## Exercise directions
The answer is a number and only a number: how many lines of the data include the string "mathsf"?

Data entries
:::::
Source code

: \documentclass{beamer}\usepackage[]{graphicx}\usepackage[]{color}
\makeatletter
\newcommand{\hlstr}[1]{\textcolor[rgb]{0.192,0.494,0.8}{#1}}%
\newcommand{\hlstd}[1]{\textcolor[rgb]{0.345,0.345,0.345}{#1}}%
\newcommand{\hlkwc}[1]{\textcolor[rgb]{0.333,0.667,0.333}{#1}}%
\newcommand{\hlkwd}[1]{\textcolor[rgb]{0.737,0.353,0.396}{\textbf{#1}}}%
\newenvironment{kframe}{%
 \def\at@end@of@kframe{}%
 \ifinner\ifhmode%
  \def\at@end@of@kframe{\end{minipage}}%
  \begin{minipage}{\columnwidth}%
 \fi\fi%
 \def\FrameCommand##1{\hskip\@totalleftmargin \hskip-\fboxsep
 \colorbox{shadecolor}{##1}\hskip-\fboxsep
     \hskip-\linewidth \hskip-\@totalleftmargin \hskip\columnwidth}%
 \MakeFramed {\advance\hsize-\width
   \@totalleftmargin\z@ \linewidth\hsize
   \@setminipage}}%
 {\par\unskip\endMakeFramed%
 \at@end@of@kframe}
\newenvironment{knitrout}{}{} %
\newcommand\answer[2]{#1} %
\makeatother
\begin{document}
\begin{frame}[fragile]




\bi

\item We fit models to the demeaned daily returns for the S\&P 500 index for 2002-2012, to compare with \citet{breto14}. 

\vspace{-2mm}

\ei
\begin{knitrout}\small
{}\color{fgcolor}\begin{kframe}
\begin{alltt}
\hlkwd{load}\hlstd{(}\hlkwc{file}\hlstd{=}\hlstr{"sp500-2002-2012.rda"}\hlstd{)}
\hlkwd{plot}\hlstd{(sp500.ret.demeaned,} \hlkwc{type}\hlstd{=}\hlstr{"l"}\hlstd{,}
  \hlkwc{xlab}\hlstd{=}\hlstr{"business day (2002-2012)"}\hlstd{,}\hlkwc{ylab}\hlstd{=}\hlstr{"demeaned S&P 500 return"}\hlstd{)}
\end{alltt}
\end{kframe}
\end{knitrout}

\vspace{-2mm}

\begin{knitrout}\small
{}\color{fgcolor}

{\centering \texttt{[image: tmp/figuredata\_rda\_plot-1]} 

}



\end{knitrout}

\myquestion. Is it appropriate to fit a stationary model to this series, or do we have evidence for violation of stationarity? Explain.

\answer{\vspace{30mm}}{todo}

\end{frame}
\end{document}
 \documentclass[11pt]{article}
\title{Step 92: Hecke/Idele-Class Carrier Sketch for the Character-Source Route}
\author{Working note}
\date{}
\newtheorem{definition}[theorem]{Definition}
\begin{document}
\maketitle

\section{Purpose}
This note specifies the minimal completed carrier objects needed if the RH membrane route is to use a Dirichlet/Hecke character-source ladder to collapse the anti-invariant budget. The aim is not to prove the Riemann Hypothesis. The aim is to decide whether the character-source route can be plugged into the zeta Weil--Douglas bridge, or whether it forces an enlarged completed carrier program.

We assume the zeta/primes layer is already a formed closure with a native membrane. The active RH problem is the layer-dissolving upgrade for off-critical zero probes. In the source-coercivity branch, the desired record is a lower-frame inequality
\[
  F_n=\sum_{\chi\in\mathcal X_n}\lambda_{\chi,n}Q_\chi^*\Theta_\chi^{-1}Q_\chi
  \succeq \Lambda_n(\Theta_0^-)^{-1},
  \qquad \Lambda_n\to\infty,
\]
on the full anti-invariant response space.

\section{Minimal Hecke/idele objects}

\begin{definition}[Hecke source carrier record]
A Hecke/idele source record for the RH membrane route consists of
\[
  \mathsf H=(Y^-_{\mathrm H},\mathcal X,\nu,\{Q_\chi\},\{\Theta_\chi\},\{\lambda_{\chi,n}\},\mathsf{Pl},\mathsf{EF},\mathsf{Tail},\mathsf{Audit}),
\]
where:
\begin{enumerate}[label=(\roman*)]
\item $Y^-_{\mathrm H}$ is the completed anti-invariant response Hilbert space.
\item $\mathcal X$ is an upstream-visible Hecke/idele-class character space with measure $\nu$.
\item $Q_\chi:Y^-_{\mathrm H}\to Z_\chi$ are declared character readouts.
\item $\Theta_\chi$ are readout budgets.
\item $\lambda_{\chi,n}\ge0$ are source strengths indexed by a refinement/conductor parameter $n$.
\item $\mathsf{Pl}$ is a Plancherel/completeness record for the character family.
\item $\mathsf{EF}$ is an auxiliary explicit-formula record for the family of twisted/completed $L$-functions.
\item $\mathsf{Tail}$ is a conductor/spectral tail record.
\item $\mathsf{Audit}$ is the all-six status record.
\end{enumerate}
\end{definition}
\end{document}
:::::
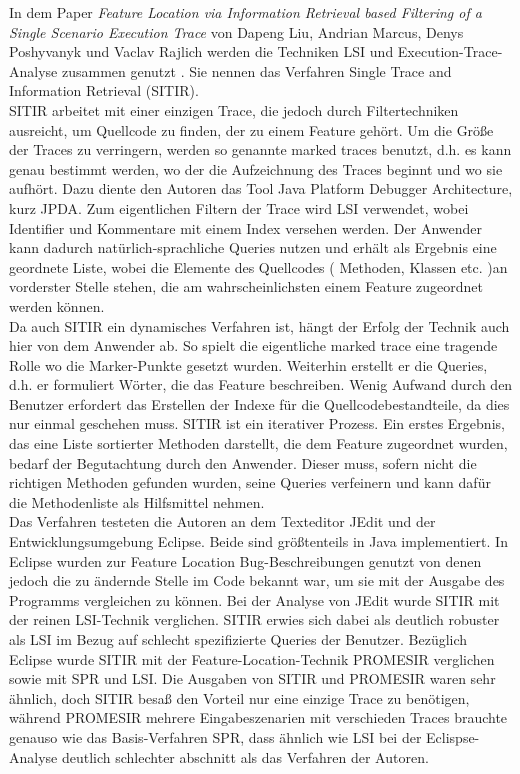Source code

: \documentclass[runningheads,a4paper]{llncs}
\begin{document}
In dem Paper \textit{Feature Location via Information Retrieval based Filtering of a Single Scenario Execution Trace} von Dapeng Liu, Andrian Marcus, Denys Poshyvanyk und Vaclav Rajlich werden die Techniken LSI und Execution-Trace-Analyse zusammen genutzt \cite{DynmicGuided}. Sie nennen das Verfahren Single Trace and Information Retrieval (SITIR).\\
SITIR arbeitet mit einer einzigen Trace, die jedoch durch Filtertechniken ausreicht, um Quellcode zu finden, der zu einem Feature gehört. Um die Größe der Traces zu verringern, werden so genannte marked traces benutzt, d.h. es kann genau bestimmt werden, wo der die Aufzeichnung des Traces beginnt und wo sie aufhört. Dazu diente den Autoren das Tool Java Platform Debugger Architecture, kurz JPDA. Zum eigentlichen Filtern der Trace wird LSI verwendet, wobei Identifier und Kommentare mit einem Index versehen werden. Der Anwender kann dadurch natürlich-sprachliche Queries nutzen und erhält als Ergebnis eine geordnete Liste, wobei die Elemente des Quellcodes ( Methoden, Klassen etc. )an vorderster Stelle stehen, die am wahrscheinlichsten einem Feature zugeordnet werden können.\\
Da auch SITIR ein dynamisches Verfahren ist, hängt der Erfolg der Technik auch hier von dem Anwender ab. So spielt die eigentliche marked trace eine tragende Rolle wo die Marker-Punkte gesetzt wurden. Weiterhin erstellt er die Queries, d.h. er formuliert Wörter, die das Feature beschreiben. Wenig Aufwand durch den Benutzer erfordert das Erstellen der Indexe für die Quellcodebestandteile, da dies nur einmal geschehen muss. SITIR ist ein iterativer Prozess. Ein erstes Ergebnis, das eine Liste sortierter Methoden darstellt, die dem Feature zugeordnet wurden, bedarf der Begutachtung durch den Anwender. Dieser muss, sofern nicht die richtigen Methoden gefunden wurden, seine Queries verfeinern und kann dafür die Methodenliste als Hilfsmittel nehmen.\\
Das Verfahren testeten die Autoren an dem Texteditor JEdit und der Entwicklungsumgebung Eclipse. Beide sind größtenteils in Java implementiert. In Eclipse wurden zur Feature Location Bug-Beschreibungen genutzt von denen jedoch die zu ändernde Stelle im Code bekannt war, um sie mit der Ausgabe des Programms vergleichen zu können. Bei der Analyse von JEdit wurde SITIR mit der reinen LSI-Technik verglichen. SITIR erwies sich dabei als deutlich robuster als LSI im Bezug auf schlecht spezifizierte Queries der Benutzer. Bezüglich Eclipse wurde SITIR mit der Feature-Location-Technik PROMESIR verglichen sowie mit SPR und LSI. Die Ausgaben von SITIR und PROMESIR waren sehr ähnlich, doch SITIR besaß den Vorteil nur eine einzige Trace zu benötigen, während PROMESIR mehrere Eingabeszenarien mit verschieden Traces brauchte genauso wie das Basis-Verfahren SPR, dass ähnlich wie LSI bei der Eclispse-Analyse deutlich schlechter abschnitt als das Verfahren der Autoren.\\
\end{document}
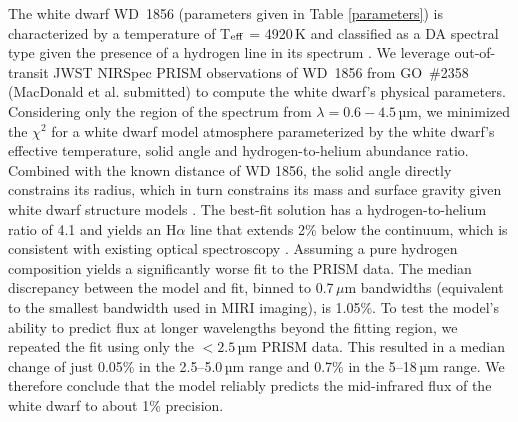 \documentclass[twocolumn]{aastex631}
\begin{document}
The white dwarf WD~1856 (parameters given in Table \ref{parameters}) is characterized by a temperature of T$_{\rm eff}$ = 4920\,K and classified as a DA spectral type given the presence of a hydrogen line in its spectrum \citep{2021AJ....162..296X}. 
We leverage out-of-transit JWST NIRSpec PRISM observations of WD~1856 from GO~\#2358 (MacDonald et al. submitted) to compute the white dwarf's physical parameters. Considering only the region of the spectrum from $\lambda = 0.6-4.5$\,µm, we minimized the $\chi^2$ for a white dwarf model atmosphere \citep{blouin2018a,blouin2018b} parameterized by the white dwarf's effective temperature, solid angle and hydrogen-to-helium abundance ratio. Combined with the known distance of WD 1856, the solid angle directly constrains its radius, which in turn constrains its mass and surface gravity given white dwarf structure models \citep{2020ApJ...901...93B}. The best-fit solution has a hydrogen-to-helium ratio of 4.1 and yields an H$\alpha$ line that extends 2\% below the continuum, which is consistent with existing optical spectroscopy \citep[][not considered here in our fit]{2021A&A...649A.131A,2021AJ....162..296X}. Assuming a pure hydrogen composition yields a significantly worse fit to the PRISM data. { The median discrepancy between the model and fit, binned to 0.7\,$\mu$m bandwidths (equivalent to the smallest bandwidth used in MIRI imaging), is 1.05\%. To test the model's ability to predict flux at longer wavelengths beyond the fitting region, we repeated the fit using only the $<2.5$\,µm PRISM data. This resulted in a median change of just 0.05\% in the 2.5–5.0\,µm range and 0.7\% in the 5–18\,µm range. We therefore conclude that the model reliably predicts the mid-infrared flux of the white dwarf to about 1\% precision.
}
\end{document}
:::::
## Result of this exercise
5